Ease of scripting across languages

1 2021-01-19 09:39

http://rigaux.org/language-study/scripting-language/
How accurate is this? Can our expert programmers pump up the numbers for Scheme a bit?

2 2021-01-19 13:31

The issues is that "Scheme" is a vague target, most of the code wouldn't just work with any implementation. There is a bias towards Unix scriptability, so of course shell and perl has an advantage.

3 2021-01-19 14:14

Why? Do we need to compete with other languages?

4 2021-01-19 16:47

Is lisp even a scripting language?
I've always thought of it as a C competitor

5 2021-01-19 18:19

>>4
It's a Unix (userland) competitor

6 2021-01-19 18:24

>>3
Yes.

>>4
C is also there, with a score of 40. That's only 5 less than the Scheme score.

>>2
It is not only biased, but some of the sh solutions cheat. In "system" it does not actually call any external program, in "sed" it calls and external C program instead of implementing it in (ba)sh, same with "grep".
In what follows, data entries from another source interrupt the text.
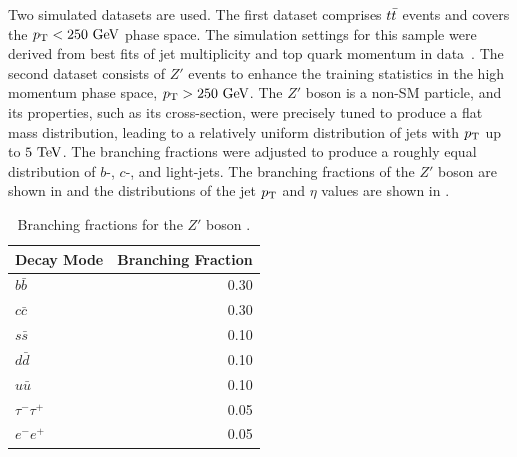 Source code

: Two simulated datasets are used.
The first dataset comprises $t\bar{t}$ events and covers the $\pt < 250~\GeV$ phase space.
The simulation settings for this sample were derived from best fits of jet multiplicity and top quark momentum in data~\cite{ttbar1, ttbar2}.
The second dataset consists of $Z'$ events to enhance the training statistics in the high momentum phase space, $\pt > 250~\GeV$.
The $Z'$ boson is a non-SM particle, and its properties, such as its cross-section, were precisely tuned to produce a flat mass distribution, leading to a relatively uniform distribution of jets with $p_{\text{T}}$ up to $5~\TeV$.
The branching fractions were adjusted to produce a roughly equal distribution of $b$-, $c$-, and light-jets.
The branching fractions of the $Z'$ boson are shown in  and the distributions of the jet $p_{\text{T}}$ and $\eta$ values are shown in .

\begin{table}[ht]
    \centering
    \begin{tabular}{lr}
        \toprule
        Decay Mode & Branching Fraction \\
        \midrule
        $b\bar{b}$ & 0.30 \\
        $c\bar{c}$ & 0.30 \\
        $s\bar{s}$ & 0.10 \\
        $d\bar{d}$ & 0.10 \\
        $u\bar{u}$ & 0.10 \\
        $\tau^-\tau^+$ & 0.05 \\
        $e^-e^+$ & 0.05 \\
        \bottomrule
    \end{tabular}
    \caption{Branching fractions for the $Z'$ boson \cite{Run2FTAlgs}.}
    \label{tab:zprime_branching}
\end{table}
For Scheme they target Guile 1.4. You can target your favourite implementation. These are basically codegolf and I was interested in seeing what the wizards here would come up with.

7 2021-01-19 18:26 *

I was looking at the wrong table, C actually has 68 points while Scheme has 94, sorry.

8 2021-01-20 01:35 *

>>6
Batch jobs are and never will be scripting languages, anyone who says otherwise shouldn't be took seriously.

These are basically codegolf and I was interested in seeing what the wizards here would come up with.

This place is dead.

9 2021-01-20 13:32

I think it's worth noting that this is more of a test of ergonomics than expressiveness even in the UNIX environment. Ergonomics does lend some power, but features which improve ergonomics can generally be implemented in a sufficiently expressive language.